Во-первых, явный провал демократического транзита и сопутствующих ему проектов — перехода к подлинному федерализму, утверждения независимого суда, становления дееспособного гражданского общества и т. п., — во многом был запрограммирован историческим опытом России, ее неспособностью и неготовностью избавиться от институционального наследия прошлого. Стихийное и непрерывное воспроизведение одного и того же типа властных отношений — некоторые авторы именуют его «русской системой», — характеризуемого патологическим сплавом власти и собственности, поддерживаемым единоличной властью, которая остается, по сути, самодержавной независимо от типа политического режима, влечет за собой параллельное существование двух управленческих систем. В первой из них представлены институты в том смысле слова, какой и является единственно верным: это более или менее стабильные и более или менее соблюдаемые правила социальных взаимоотношений, которые, собственно, и позволяют пока именовать Россию демократической и рыночной страной. Но одновременно наличествует еще одна, неформализованная система управления, всецело базирующаяся на произволе узкого круга акторов, которые в силу сложившихся обстоятельств доминируют на политической арене. Она, разумеется, блокирует вызревание институтов, которые в потенции могли бы ее ограничить или даже упразднить.
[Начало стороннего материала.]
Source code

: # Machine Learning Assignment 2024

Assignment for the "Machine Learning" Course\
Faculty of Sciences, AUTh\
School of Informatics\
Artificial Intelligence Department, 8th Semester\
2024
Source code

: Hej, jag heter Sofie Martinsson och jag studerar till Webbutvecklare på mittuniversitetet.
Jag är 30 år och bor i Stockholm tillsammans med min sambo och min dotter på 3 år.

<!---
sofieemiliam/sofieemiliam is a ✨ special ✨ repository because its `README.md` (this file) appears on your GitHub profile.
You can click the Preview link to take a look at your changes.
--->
Во-вторых, отечественный опыт подтверждает тезис о том, что проведение институциональных преобразований не инкрементным, но спонтанным образом негативно сказывается на развитии социума, на долгие десятилетия лишая его прочных и эффективных институтов. По степени и глубине разрушения социальной ткани русская революция 1917 года не имела прецедентов в истории. Более того, в силу принципа “path dependence ”она и сегодня, по прошествии без малого ста лет, продолжает предопределять многие аспекты политического, социального и даже экономического развития России. В том, что выстроенная большевиками после произведенного ими государственного переворота система поведенческих и ценностных норм, принципов, установок жива и поныне, 62 можно убедиться на примере весьма терпимого и «понимающего» отношения преобладающей доли нынешних россиян к сталинскому террору. Институциональная преемственность между коммунистической и посткоммунистической Россией столь же наглядно прослеживается и в функционировании государственно-бюрократического аппарата в нашей стране, неизменно отдающего государству и государственным интересам приоритет при сопоставлении с благом отдельной личности.
В-третьих, стремление выстраивать политические институты, отталкиваясь от сиюминутных потребностей тех или иных политических акторов, также проявило на нашей почве свою крайнюю пагубность. Правила «политической игры», которые были заданы ныне действующей Конституцией 1993 года, разработанной и адаптированной под запросы одного, пусть и достаточно сильного, политического актора, отнюдь не выглядели равнодействующей интересов наиболее значимых социальных и политических групп. Отсутствие же в институциональной ткани элементов консенсуса влечет за собой неизбежную внутреннюю нестабильность системы, чреватую в будущем серьезными потрясениями и, следовательно, новым витком прерывания институциональной преемственности.